Recorded data section start

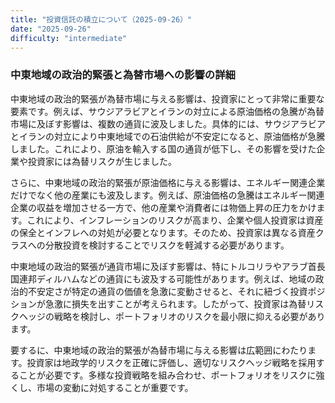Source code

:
 ```yaml
---
title: "投資信託の積立について（2025-09-26）"
date: "2025-09-26"
difficulty: "intermediate"
---
```


### 中東地域の政治的緊張と為替市場への影響の詳細

中東地域の政治的緊張が為替市場に与える影響は、投資家にとって非常に重要な要素です。例えば、サウジアラビアとイランの対立による原油価格の急騰が為替市場に及ぼす影響は、複数の通貨に波及しました。具体的には、サウジアラビアとイランの対立により中東地域での石油供給が不安定になると、原油価格が急騰しました。これにより、原油を輸入する国の通貨が低下し、その影響を受けた企業や投資家には為替リスクが生じました。

さらに、中東地域の政治的緊張が原油価格に与える影響は、エネルギー関連企業だけでなく他の産業にも波及します。例えば、原油価格の急騰はエネルギー関連企業の収益を増加させる一方で、他の産業や消費者には物価上昇の圧力をかけます。これにより、インフレーションのリスクが高まり、企業や個人投資家は資産の保全とインフレへの対処が必要となります。そのため、投資家は異なる資産クラスへの分散投資を検討することでリスクを軽減する必要があります。

中東地域の政治的緊張が通貨市場に及ぼす影響は、特にトルコリラやアラブ首長国連邦ディルハムなどの通貨にも波及する可能性があります。例えば、地域の政治的不安定さが特定の通貨の価値を急激に変動させると、それに紐づく投資ポジションが急激に損失を出すことが考えられます。したがって、投資家は為替リスクヘッジの戦略を検討し、ポートフォリオのリスクを最小限に抑える必要があります。

要するに、中東地域の政治的緊張が為替市場に与える影響は広範囲にわたります。投資家は地政学的リスクを正確に評価し、適切なリスクヘッジ戦略を採用することが必要です。多様な投資戦略を組み合わせ、ポートフォリオをリスクに強くし、市場の変動に対処することが重要です。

Recorded data section end

Brief -
The response should hold only an exact retyping of the lines from the beginning of the data through the line containing "中東地域の政治的緊張が通貨市", both ends kept, pictures omitted.

Reply -
Source code

:
 ```yaml
---
title: "投資信託の積立について（2025-09-26）"
date: "2025-09-26"
difficulty: "intermediate"
---
```


### 中東地域の政治的緊張と為替市場への影響の詳細

中東地域の政治的緊張が為替市場に与える影響は、投資家にとって非常に重要な要素です。例えば、サウジアラビアとイランの対立による原油価格の急騰が為替市場に及ぼす影響は、複数の通貨に波及しました。具体的には、サウジアラビアとイランの対立により中東地域での石油供給が不安定になると、原油価格が急騰しました。これにより、原油を輸入する国の通貨が低下し、その影響を受けた企業や投資家には為替リスクが生じました。

さらに、中東地域の政治的緊張が原油価格に与える影響は、エネルギー関連企業だけでなく他の産業にも波及します。例えば、原油価格の急騰はエネルギー関連企業の収益を増加させる一方で、他の産業や消費者には物価上昇の圧力をかけます。これにより、インフレーションのリスクが高まり、企業や個人投資家は資産の保全とインフレへの対処が必要となります。そのため、投資家は異なる資産クラスへの分散投資を検討することでリスクを軽減する必要があります。

中東地域の政治的緊張が通貨市場に及ぼす影響は、特にトルコリラやアラブ首長国連邦ディルハムなどの通貨にも波及する可能性があります。例えば、地域の政治的不安定さが特定の通貨の価値を急激に変動させると、それに紐づく投資ポジションが急激に損失を出すことが考えられます。したがって、投資家は為替リスクヘッジの戦略を検討し、ポートフォリオのリスクを最小限に抑える必要があります。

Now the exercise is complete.